- Activity:
State, as a single number, how many lines in the data below contain "text".

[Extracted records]
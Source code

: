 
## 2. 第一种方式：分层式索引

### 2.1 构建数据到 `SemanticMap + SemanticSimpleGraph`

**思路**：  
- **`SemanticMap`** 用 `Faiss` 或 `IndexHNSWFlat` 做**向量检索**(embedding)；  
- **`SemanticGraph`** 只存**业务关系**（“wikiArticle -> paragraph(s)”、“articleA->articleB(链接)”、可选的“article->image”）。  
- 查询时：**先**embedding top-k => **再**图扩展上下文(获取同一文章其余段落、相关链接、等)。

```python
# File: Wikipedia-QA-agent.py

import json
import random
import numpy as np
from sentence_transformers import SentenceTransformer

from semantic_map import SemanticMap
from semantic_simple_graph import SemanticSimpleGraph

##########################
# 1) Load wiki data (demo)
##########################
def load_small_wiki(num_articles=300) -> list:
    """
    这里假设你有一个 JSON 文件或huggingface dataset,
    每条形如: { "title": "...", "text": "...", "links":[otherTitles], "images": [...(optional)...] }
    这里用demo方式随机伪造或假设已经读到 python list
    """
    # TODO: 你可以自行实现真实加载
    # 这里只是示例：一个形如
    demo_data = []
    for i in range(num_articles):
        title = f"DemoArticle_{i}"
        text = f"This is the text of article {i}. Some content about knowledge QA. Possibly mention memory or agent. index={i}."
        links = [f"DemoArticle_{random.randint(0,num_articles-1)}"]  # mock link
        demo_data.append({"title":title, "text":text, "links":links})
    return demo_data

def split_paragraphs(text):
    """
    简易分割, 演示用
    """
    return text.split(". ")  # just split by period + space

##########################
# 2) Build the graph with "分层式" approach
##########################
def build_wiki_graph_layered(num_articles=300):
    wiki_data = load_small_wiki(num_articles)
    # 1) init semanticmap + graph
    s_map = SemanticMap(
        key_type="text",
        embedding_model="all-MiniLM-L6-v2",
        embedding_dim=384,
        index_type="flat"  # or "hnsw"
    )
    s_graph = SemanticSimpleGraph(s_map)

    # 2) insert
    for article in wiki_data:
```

- Result:
6